The OPEC+ group is expected to decide next week whether it should continue unwinding the oil production cuts by another 400,000 barrels per day (bpd) in March, as global demand holds resilient despite record COVID cases in major oil-consuming countries, OPEC+ delegates told Bloomberg on Wednesday.
The alliance is meeting online on February 2 to decide on production levels and quotas for March, having approved 400,000-bpd monthly production hikes each month since August.
For next week’s meeting, expectations of OPEC+ delegates from around half of the coalition’s producers are that the same increase will be approved for March, largely in line with analyst expectations that the group would continue to add more supply to the market.
Analysts, however, have started to point out that OPEC+ has been unable to deliver on the cuts each month since August, undershooting its collective target, which has essentially made market balances tighter than expected.
Even OPEC officials admit that OPEC+ will struggle to increase supply as much as the nameplate monthly increase allows, and prices could spike to $100 a barrel, some officials from OPEC producers have recently told Reuters.
The International Energy Agency (IEA) noted in its January monthly report last week that global oil supply inched up by just 130,000 bpd in December, to 98.6 million bpd, “as outages in Libya and Ecuador and a smaller than scheduled increase from OPEC+ wiped out much of the expected growth.”

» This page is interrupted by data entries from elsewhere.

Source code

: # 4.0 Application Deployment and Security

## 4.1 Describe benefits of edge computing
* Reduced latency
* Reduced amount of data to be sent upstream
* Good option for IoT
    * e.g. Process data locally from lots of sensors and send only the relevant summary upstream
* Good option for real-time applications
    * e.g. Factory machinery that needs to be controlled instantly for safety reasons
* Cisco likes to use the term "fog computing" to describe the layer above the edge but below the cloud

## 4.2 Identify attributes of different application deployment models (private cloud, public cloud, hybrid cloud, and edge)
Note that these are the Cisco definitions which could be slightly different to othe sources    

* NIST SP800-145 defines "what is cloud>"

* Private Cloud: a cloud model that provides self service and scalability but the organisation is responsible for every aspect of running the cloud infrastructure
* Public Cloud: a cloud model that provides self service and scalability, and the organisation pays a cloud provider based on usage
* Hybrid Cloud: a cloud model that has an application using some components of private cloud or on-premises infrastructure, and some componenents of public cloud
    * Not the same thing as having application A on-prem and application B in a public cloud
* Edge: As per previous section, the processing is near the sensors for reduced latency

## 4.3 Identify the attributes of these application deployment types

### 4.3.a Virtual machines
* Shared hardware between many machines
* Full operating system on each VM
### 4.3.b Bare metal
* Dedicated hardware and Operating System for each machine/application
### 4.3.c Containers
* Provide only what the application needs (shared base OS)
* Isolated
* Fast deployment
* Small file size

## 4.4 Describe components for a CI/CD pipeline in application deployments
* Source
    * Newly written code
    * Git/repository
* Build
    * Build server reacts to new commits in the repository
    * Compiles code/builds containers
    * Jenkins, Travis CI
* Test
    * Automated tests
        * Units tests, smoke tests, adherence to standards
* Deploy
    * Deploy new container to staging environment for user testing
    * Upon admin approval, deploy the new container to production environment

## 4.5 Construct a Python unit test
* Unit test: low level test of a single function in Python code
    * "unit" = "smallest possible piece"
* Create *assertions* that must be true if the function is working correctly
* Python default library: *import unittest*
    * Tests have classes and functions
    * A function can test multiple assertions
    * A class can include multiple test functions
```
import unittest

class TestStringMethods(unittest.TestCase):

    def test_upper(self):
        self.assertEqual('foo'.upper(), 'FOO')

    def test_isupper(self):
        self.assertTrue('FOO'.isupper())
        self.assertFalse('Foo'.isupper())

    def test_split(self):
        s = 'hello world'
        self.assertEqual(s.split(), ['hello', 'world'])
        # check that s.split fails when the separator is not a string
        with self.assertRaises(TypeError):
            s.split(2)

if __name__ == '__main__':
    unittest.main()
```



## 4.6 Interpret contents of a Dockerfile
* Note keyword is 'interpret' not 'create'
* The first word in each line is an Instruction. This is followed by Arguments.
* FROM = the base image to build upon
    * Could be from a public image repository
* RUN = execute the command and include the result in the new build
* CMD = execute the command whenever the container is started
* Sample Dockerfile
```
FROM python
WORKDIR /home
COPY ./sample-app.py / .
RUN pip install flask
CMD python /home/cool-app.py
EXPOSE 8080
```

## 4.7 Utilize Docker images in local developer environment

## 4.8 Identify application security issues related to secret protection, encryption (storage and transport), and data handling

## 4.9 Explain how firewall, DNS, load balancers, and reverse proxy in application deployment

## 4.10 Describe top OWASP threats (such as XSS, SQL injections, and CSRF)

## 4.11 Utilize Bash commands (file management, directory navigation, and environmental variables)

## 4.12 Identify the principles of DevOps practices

OPEC+ producers delivered total gains of 250,000 bpd last month, well below the allocated amount, and were 790,000 bpd below the group’s target due to under-production in Nigeria, Angola, and Malaysia. For the first time since the cuts were introduced in May 2020, Russia also pumped below its quota, the agency said.
At the same time, OPEC’s take on current demand suggests the market will absorb incremental barrels. The cartel said in its monthly report last week that the effect of the Omicron variant on demand had been weaker than expected a month ago, and the oil market is set to be well-supported throughout 2022 despite monetary tightening policies.